# 4in propress



## wyrickmech (Mar 16, 2013)

Have a job coming up with about 160 feet of 4 in copper down a hallway of a hospital. I am going to use propress anybody have any pointers on this. I have the tools but never pressed 4in.


----------



## huskyevert (Mar 9, 2012)

Since you've used the press fittings before you already know the regular tricks - marking the depth of the fitting hub on the pipe, being careful of the o-ring, being careful that the pipes don't go catawampus when the fitting gets crimped....

The only difference I can think of based on the 3 or 4 times we've pressed large pipe is that we had to use the sawzall to cut pipe. I spent a lot of time with a file making sure those edges weren't going to mess up the o-ring.


----------



## TC27 (Mar 10, 2012)

portaband and a wrap around for fairly straight cuts, the saw will want to walk. and like what was previously mentioned, file the edges and mark your insertion. 

is it Nibco press? if so, the fitting/pipe shouldn't kick much.


----------



## Plumberman (Jul 7, 2008)

wyrickmech said:


> Have a job coming up with about 160 feet of 4 in copper down a hallway of a hospital. I am going to use propress anybody have any pointers on this. I have the tools but never pressed 4in.


File your ends

Mark your depth

Repeat 

Press on

It's all the same with small diameter pipe, main thing is like has been said get rid of your burs. We press 4in all the time.


----------



## 422 plumber (Jul 31, 2008)

I like filing as opposed to reaming, because filing makes little grains, reaming makes big slivers. I have had a lot of problems with the those curliques getting into the screwdriver stops or faucet cartridges.


----------



## Ryan M (Dec 8, 2013)

Use a silicone based grease on the oring.


----------



## 422 plumber (Jul 31, 2008)

Ryan M said:


> Use a silicone based grease on the oring.


That voids the warranty.


----------



## wyrickmech (Mar 16, 2013)

I was thinking of clearance issues,kick, and all the other stuff. I used to give little pep talks to guys that had dent done a particular job it always started with what ever you do don't do this. Lol they always knew it was from experience.
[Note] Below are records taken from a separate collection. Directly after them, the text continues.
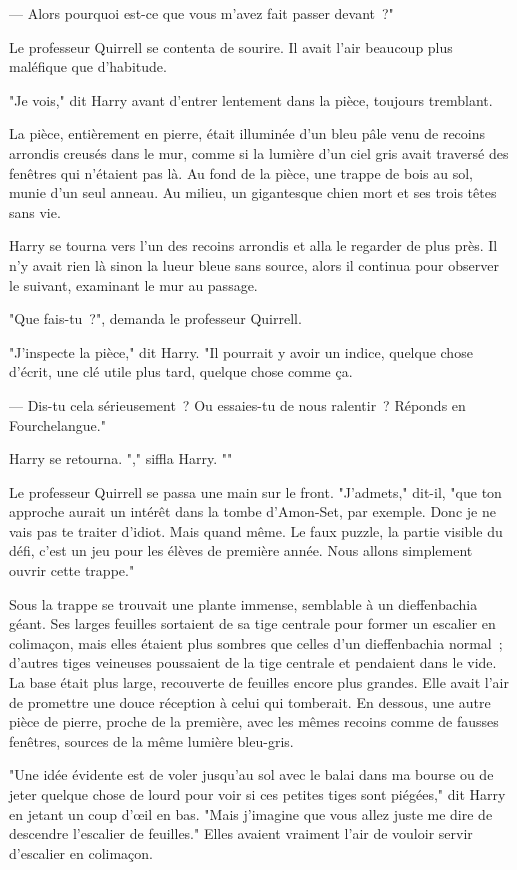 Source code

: --- Alors pourquoi est-ce que vous m'avez fait passer devant~?"

Le professeur Quirrell se contenta de sourire. Il avait l'air beaucoup plus maléfique que d'habitude.

"Je vois," dit Harry avant d'entrer lentement dans la pièce, toujours tremblant.

La pièce, entièrement en pierre, était illuminée d'un bleu pâle venu de recoins arrondis creusés dans le mur, comme si la lumière d'un ciel gris avait traversé des fenêtres qui n'étaient pas là. Au fond de la pièce, une trappe de bois au sol, munie d'un seul anneau. Au milieu, un gigantesque chien mort et ses trois têtes sans vie.

Harry se tourna vers l'un des recoins arrondis et alla le regarder de plus près. Il n'y avait rien là sinon la lueur bleue sans source, alors il continua pour observer le suivant, examinant le mur au passage.

"Que fais-tu~?", demanda le professeur Quirrell.

"J'inspecte la pièce," dit Harry. "Il pourrait y avoir un indice, quelque chose d'écrit, une clé utile plus tard, quelque chose comme ça.

--- Dis-tu cela sérieusement~? Ou essaies-tu de nous ralentir~? Réponds en Fourchelangue."

Harry se retourna. "," siffla Harry. ""

Le professeur Quirrell se passa une main sur le front. "J'admets," dit-il, "que ton approche aurait un intérêt dans la tombe d'Amon-Set, par exemple. Donc je ne vais pas te traiter d'idiot. Mais quand même. Le faux puzzle, la partie visible du défi, c'est un jeu pour les élèves de première année. Nous allons simplement ouvrir cette trappe."

Sous la trappe se trouvait une plante immense, semblable à un dieffenbachia géant. Ses larges feuilles sortaient de sa tige centrale pour former un escalier en colimaçon, mais elles étaient plus sombres que celles d'un dieffenbachia normal~; d'autres tiges veineuses poussaient de la tige centrale et pendaient dans le vide. La base était plus large, recouverte de feuilles encore plus grandes. Elle avait l'air de promettre une douce réception à celui qui tomberait. En dessous, une autre pièce de pierre, proche de la première, avec les mêmes recoins comme de fausses fenêtres, sources de la même lumière bleu-gris.

"Une idée évidente est de voler jusqu'au sol avec le balai dans ma bourse ou de jeter quelque chose de lourd pour voir si ces petites tiges sont piégées," dit Harry en jetant un coup d'œil en bas. "Mais j'imagine que vous allez juste me dire de descendre l'escalier de feuilles." Elles avaient vraiment l'air de vouloir servir d'escalier en colimaçon.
The tool for pressing 4 in is something I'm renting so I haven't seen it so I am assuming a little. It is a hospital so there can be no mistakes, I wondered if I should order extra orings and fittings?


----------



## Rando (Dec 31, 2012)

I would say getting some extra fittings and o-rings is a good idea. 
We use Nibco and there is no noticable kick out on 4". 
I check the little screws on the chain after a few squeezes. They tend to loosen up and everything gets crooked on the fitting. I ended up getting some red Loctite and using it on them because it's such a problem.
Also if you're using the same Nibco gun in the pic watch for the little red LED lite that come's on if it needs to be recalibrated. It makes a difference.


----------



## Plumbus (Aug 4, 2008)

If hanging overhead, taking time to get the hangers properly set and the tube aligned is a good step in the right direction. No sense being in a hurry in a hospital where zero defect is a necessity.


----------



## wyrickmech (Mar 16, 2013)

Plumbus said:


> If hanging overhead, taking time to get the hangers properly set and the tube aligned is a good step in the right direction. No sense being in a hurry in a hospital where zero defect is a necessity.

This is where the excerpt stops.